Dimension Collapse¶
Class: DimensionCollapseBlockV1
Source: inference.core.workflows.core_steps.fusion.dimension_collapse.v1.DimensionCollapseBlockV1
Flatten nested batch data by reducing dimensionality from level n to level n-1, aggregating nested lists into a single flat list to enable data aggregation, batch flattening, and dimensionality reduction workflows where nested batch outputs (such as classification or OCR results from dynamically cropped images) need to be collapsed into a single-level batch for downstream processing.
How This Block Works¶
This block collapses the dimensionality of batch data by flattening nested lists one level. The block:
- Receives batch data at dimensionality level n (nested batch structure)

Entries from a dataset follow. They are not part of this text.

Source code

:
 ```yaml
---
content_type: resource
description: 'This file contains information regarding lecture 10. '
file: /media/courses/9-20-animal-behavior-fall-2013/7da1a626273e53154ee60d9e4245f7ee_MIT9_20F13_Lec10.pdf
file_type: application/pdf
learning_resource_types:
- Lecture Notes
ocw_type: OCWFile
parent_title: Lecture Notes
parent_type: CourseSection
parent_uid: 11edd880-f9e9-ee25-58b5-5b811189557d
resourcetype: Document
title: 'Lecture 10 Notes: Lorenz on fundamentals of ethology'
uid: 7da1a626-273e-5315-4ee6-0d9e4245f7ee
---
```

- Flattens the nested structure:
- Takes all elements from the nested batch structure
- Concatenates them into a single flat list
- Removes one level of nesting from the data structure
- Reduces dimensionality:
- Input data at level n (e.g., list of lists)
- Output data at level n-1 (e.g., single list)
- Maintains all data elements, just removes the nested structure
- Returns flattened output:
- Outputs a single list containing all elements from the nested input
- Elements are preserved in order (flattened sequentially)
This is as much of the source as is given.